Workshops show servicemembers 'cold
reality' of leaving for private-sector jobs
Weighing
your options ...

Make a list of what is important to you.

Talk to people other than those in your chain of command.

Come up with a game plan for your career. Write down the pros and cons of staying in or leaving the Navy.

Talk over your career decision with your spouse and family.

If you’re thinking about getting out but still like the Navy, consider joining the Reserves.

Get the facts. Don’t make a decision on emotion.

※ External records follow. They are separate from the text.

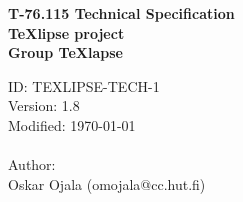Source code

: \documentclass[a4paper,11pt,twoside]{article}
\begin{document}

\begin{titlepage}
\strut
\begin{minipage}{\textwidth}
\LARGE {\bf T-76.115 Technical Specification}\\
\LARGE {\bf \TeX lipse project}\\
\LARGE {\bf Group TeXlapse}
\end{minipage}

\addvspace{2cm}
\begin{minipage}{\textwidth}
\large{ID: TEXLIPSE-TECH-1}\\
\large{Version: 1.8}\\
\large{Modified: \today}\\
\\
\large{Author:\\ Oskar Ojala (omojala@cc.hut.fi)}
\end{minipage}

\end{titlepage}


\clearpage
\end{document}
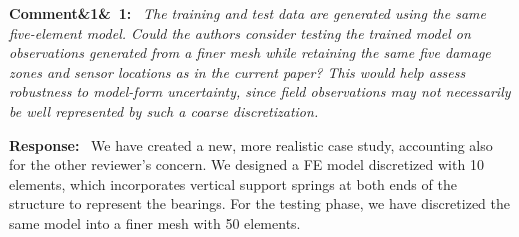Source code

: \documentclass[11pt]{article}
\newenvironment{rcomment}[1]{\par\bigskip\noindent\textbf{Comment\ifx&#1&\else\ #1\fi:}\ \itshape}{\par}
\newenvironment{response}{\par\smallskip\noindent\color{resp}\textbf{Response:}\ }{\par}
\begin{document}
\begin{rcomment}{1}
The training and test data are generated using the same five-element model. Could the authors consider testing the trained model on observations generated from a finer mesh while retaining the same five damage zones and sensor locations as in the current paper? This would help assess robustness to model-form uncertainty, since field observations
may not necessarily be well represented by such a coarse discretization.
\end{rcomment}

\begin{response}
We have created a new, more realistic case study, accounting also for the other reviewer's concern. 
We designed a FE model discretized with 10 elements, which incorporates vertical support springs at both ends of the structure to represent the bearings.  
For the testing phase, we have discretized the same model into a finer mesh with 50 elements.


\end{response}
\end{document}
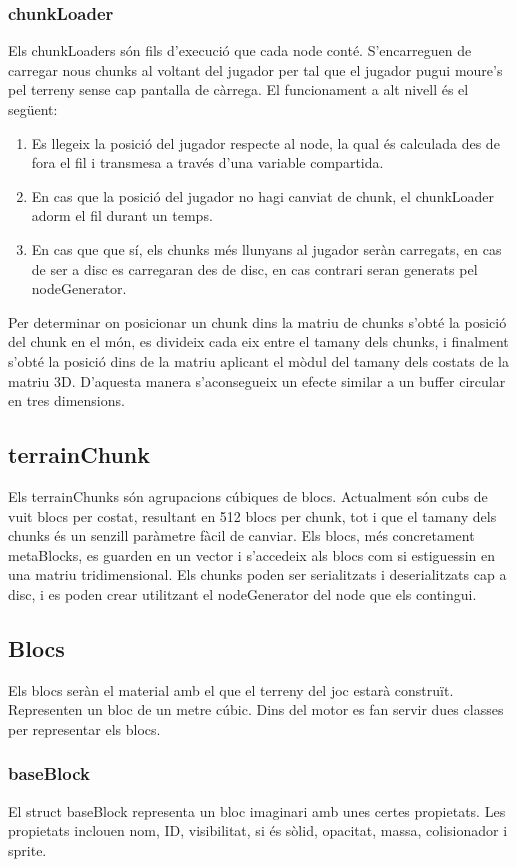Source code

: \subsubsection{chunkLoader}
Els chunkLoaders són fils d'execució que cada node conté. S'encarreguen de carregar nous chunks al voltant del jugador per tal que el jugador pugui moure's pel terreny sense cap pantalla de càrrega.
El funcionament a alt nivell és el següent:
\begin{enumerate}
  \item Es llegeix la posició del jugador respecte al node, la qual és calculada des de fora el fil i transmesa a través d'una variable compartida.
  \item En cas que la posició del jugador no hagi canviat de chunk, el chunkLoader adorm el fil durant un temps.
  \item En cas que que sí, els chunks més llunyans al jugador seràn carregats, en cas de ser a disc es carregaran des de disc, en cas contrari seran generats pel nodeGenerator.
\end{enumerate}
Per determinar on posicionar un chunk dins la matriu de chunks s'obté la posició del chunk en el món, es divideix cada eix entre el tamany dels chunks, i finalment s'obté la posició dins de la matriu aplicant el mòdul del tamany dels costats de la matriu 3D.
D'aquesta manera s'aconsegueix un efecte similar a un buffer circular en tres dimensions.

\subsection{terrainChunk}
Els terrainChunks són agrupacions cúbiques de blocs. Actualment són cubs de vuit blocs per costat, resultant en 512 blocs per chunk, tot i que el tamany dels chunks és un senzill paràmetre fàcil de canviar.
Els blocs, més concretament metaBlocks, es guarden en un vector i s'accedeix als blocs com si estiguessin en una matriu tridimensional.
Els chunks poden ser serialitzats i deserialitzats cap a disc, i es poden crear utilitzant el nodeGenerator del node que els contingui.
\subsection{Blocs}
Els blocs seràn el material amb el que el terreny del joc estarà construït. Representen un bloc de un metre cúbic. Dins del motor es fan servir dues classes per representar els blocs.
\subsubsection{baseBlock}
El struct baseBlock representa un bloc imaginari amb unes certes propietats. Les propietats inclouen nom, ID, visibilitat, si és sòlid, opacitat, massa, colisionador i sprite.

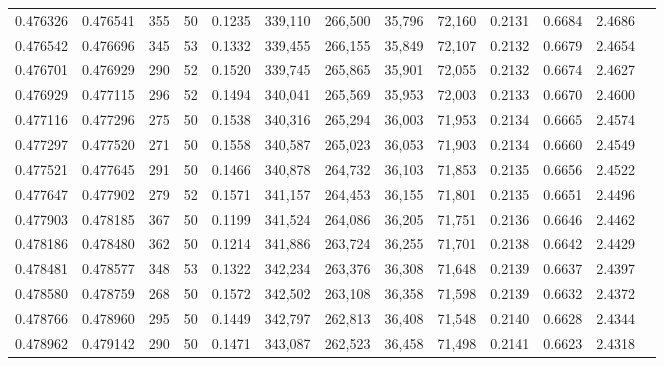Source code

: \begin{tabular}{rrrrrrrrrrrrr}
0.476326 & 0.476541 &   355 &  50 &                                     0.1235 & 339,110 & 266,500 &  35,796 &  72,160 & 0.2131 & 0.6684 & 2.4686 \\
0.476542 & 0.476696 &   345 &  53 &                                     0.1332 & 339,455 & 266,155 &  35,849 &  72,107 & 0.2132 & 0.6679 & 2.4654 \\
0.476701 & 0.476929 &   290 &  52 &                                     0.1520 & 339,745 & 265,865 &  35,901 &  72,055 & 0.2132 & 0.6674 & 2.4627 \\
0.476929 & 0.477115 &   296 &  52 &                                     0.1494 & 340,041 & 265,569 &  35,953 &  72,003 & 0.2133 & 0.6670 & 2.4600 \\
0.477116 & 0.477296 &   275 &  50 &                                     0.1538 & 340,316 & 265,294 &  36,003 &  71,953 & 0.2134 & 0.6665 & 2.4574 \\
0.477297 & 0.477520 &   271 &  50 &                                     0.1558 & 340,587 & 265,023 &  36,053 &  71,903 & 0.2134 & 0.6660 & 2.4549 \\
0.477521 & 0.477645 &   291 &  50 &                                     0.1466 & 340,878 & 264,732 &  36,103 &  71,853 & 0.2135 & 0.6656 & 2.4522 \\
0.477647 & 0.477902 &   279 &  52 &                                     0.1571 & 341,157 & 264,453 &  36,155 &  71,801 & 0.2135 & 0.6651 & 2.4496 \\
0.477903 & 0.478185 &   367 &  50 &                                     0.1199 & 341,524 & 264,086 &  36,205 &  71,751 & 0.2136 & 0.6646 & 2.4462 \\
0.478186 & 0.478480 &   362 &  50 &                                     0.1214 & 341,886 & 263,724 &  36,255 &  71,701 & 0.2138 & 0.6642 & 2.4429 \\
0.478481 & 0.478577 &   348 &  53 &                                     0.1322 & 342,234 & 263,376 &  36,308 &  71,648 & 0.2139 & 0.6637 & 2.4397 \\
0.478580 & 0.478759 &   268 &  50 &                                     0.1572 & 342,502 & 263,108 &  36,358 &  71,598 & 0.2139 & 0.6632 & 2.4372 \\
0.478766 & 0.478960 &   295 &  50 &                                     0.1449 & 342,797 & 262,813 &  36,408 &  71,548 & 0.2140 & 0.6628 & 2.4344 \\
0.478962 & 0.479142 &   290 &  50 &                                     0.1471 & 343,087 & 262,523 &  36,458 &  71,498 & 0.2141 & 0.6623 & 2.4318 \\

\end{tabular}
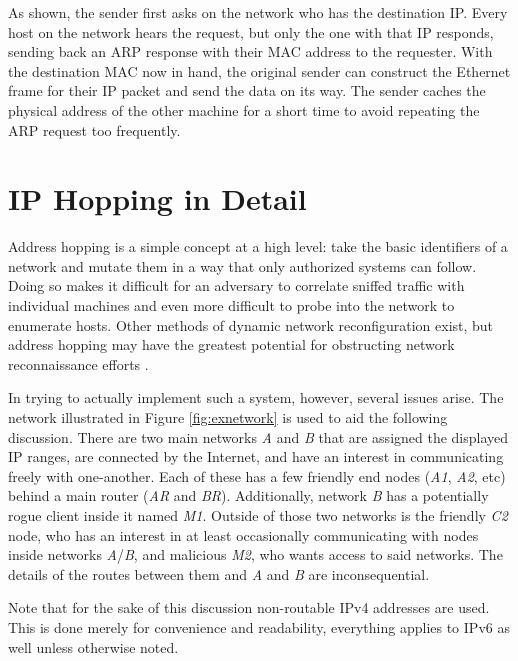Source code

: \par As shown, the sender first asks on the network who has the destination \ac{IP}. Every host on the network hears the request, but only the one with that \ac{IP} responds, sending back an \ac{ARP} response with their \ac{MAC} address to the requester. With the destination \ac{MAC} now in hand, the original sender can construct the Ethernet frame for their \ac{IP} packet and send the data on its way. The sender caches the physical address of the other machine for a short time to avoid repeating the \ac{ARP} request too frequently.

\section{IP Hopping in Detail}
\label{sec:hopping}
\par Address hopping is a simple concept at a high level: take the basic identifiers of a network and mutate them in a way that only authorized systems can follow. Doing so makes it difficult for an adversary to correlate sniffed traffic with individual machines and even more difficult to probe into the network to enumerate hosts. Other methods of dynamic network reconfiguration exist, but address hopping may have the greatest potential for obstructing network reconnaissance efforts \cite{DefeatingAdversaryNIE}.

\par In trying to actually implement such a system, however, several issues arise.  The network illustrated in Figure \ref{fig:exnetwork} is used to aid the following discussion. There are two main networks \textit{A} and \textit{B} that are assigned the displayed IP ranges, are connected by the Internet, and have an interest in communicating freely with one-another. Each of these has a few friendly end nodes (\textit{A1}, \textit{A2}, etc) behind a main router (\textit{AR} and \textit{BR}). Additionally, network \textit{B} has a potentially rogue client inside it named \textit{M1}. Outside of those two networks is the friendly \textit{C2} node, who has an interest in at least occasionally communicating with nodes inside networks \textit{A}/\textit{B}, and malicious \textit{M2}, who wants access to said networks. The details of the routes between them and \textit{A} and \textit{B} are inconsequential.

\par Note that for the sake of this discussion non-routable \ac{IPv4} addresses are used. This is done merely for convenience and readability, everything applies to \ac{IPv6} as well unless otherwise noted.

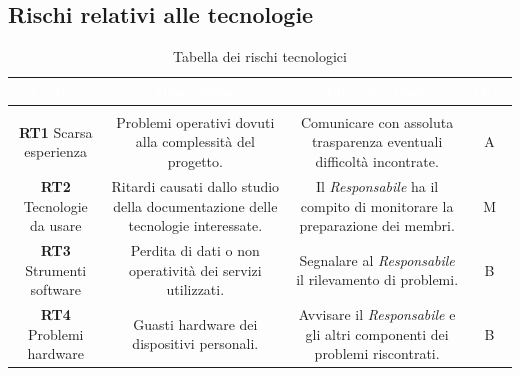 \subsection{Rischi relativi alle tecnologie}
\begin{center}
\begin{longtable}{C{\colA} | C{\colB} | C{\colC} | C{\colD}}
		\textcolor{white}{\textbf{Codice}} & 
		\textcolor{white}{\textbf{Descrizione}} & 
		\textcolor{white}{\textbf{Identificazione}} & 
		\textcolor{white}{\textbf{Occ.}} \\
		\endfirsthead
	    \\
	    \endfoot
	    \caption{Tabella dei rischi tecnologici}
	    \endlastfoot

\textbf{RT1} \newline Scarsa esperienza &

Problemi operativi dovuti alla complessità del progetto. & 

Comunicare con assoluta trasparenza eventuali difficoltà incontrate.  & 

A \\

\textbf{RT2} \newline Tecnologie da usare &

Ritardi causati dallo studio della documentazione delle tecnologie interessate. & 

Il \textit{Responsabile} ha il compito di monitorare la preparazione dei membri.  & 

M \\

\textbf{RT3} \newline Strumenti software &

Perdita di dati o non operatività dei servizi utilizzati. & 

Segnalare al \textit{Responsabile} il rilevamento di problemi.  & 

B \\

\textbf{RT4} \newline Problemi hardware &

Guasti hardware dei dispositivi personali. & 

Avvisare il \textit{Responsabile} e gli altri componenti dei problemi riscontrati.  & 

B \\

\end{longtable}
\end{center}

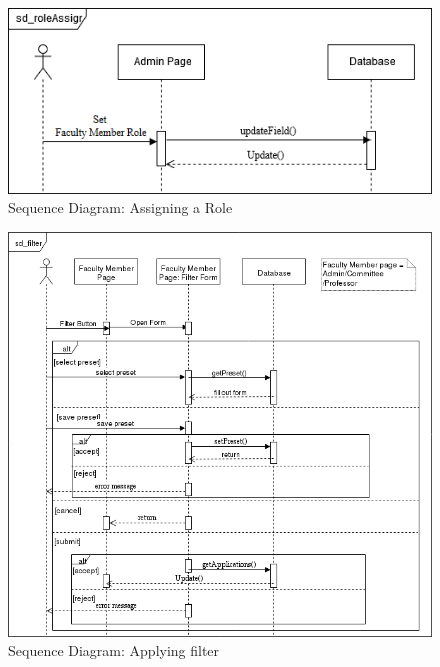 \documentclass[fontsize=12pt,paper=letter,twoside]{scrartcl}
\begin{document}
\begin{figure}[!htb]
\begin{center}
\includegraphics[width=.99\textwidth]{images/sd_roleAssign.png}
\end{center}
\caption{Sequence Diagram: Assigning a Role}
\label{fig:sd_assign_role}
\end{figure}

\begin{figure}[!htb]
\begin{center}
\includegraphics[width=.99\textwidth]{images/sd_filter.png}
\end{center}
\caption{Sequence Diagram: Applying filter}
\label{fig:sd_apply_filter}
\end{figure}
\end{document}
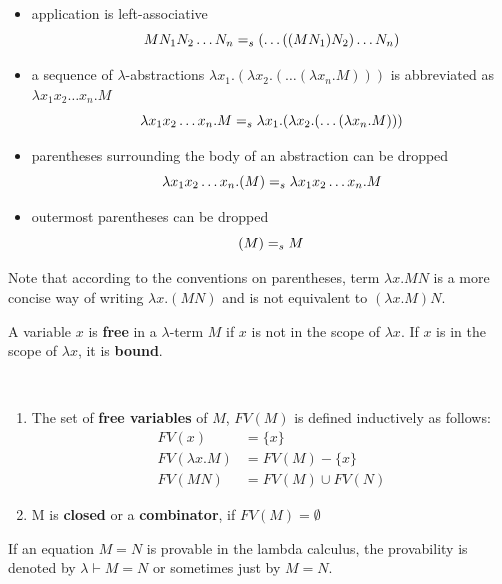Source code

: \begin{remark} \label{rem:parcon}
\begin{itemize}
\item application is left-associative
$$MN_1 N_2 \dots N_n =_s (\dots ( (MN_1) N_2 ) \dots N_n)$$
\item  a sequence of $\lambda$-abstractions $\lambda x_1. (\lambda x_2. ( \dots (\lambda x_n. M) )  ) $ is abbreviated as \\ $\lambda x_1 x_2 \dots x_n.M$
$$\lambda x_1 x_2 \dots x_n.M =_s \lambda x_1. (\lambda x_2. ( \dots (\lambda x_n. M) )  )  $$
\item parentheses surrounding the body of an abstraction can be dropped
$$\lambda x_1 x_2 \dots x_n.(M) =_s \lambda x_1 x_2 \dots x_n.M$$
\item outermost parentheses can be dropped 
$$(M) =_s M$$
\end{itemize}
\end{remark}
Note that according to the conventions on parentheses, term $\lambda x. MN$ is a more concise way of writing $\lambda x. (MN)$ and is not equivalent to $(\lambda x. M)N$. 

\begin{definition} A variable $x$ is \textbf{free} in a $\lambda$-term $M$ if $x$ is not in the scope of $\lambda x$. If $x$ is in the scope of $\lambda x$, it is \textbf{bound}.
\end{definition}

\begin{definition} \ 
\begin{enumerate}
\item The set of \textbf{free variables} of $M$, $FV(M)$ is defined inductively as follows:
\begin{align*}
 FV(x)  & = \{ x \} \\
 FV(\lambda x.M)  & = FV(M) - \{ x \} \\
 FV(MN)  & = FV(M) \cup FV(N)
\end{align*}
\item M is \textbf{closed} or a \textbf{combinator}, if $FV(M) = \emptyset$

\end{enumerate}
\end{definition}

If an equation $M=N$ is provable in the lambda calculus, the provability is denoted by $\lambda \vdash M = N$
or sometimes just by $M=N$.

For more information, check the Web site at: www.staynavy.navy.mil

Source: Lew Mabie, senior associate, Ruehlin Associates

NAVAL STATION ROTA, Spain — At some point, every sailor must make the decision: stay Navy and make it a career, or get out and find a new one.

The economic boom of the past three years tempted many servicemembers to grab their resumes and leave for more lucrative jobs. But with the nation’s economy slowing and computer dot-com businesses becoming dot-bombs, Navy career counselors have the type of private-sector horror stories that might convince more sailors to stick around.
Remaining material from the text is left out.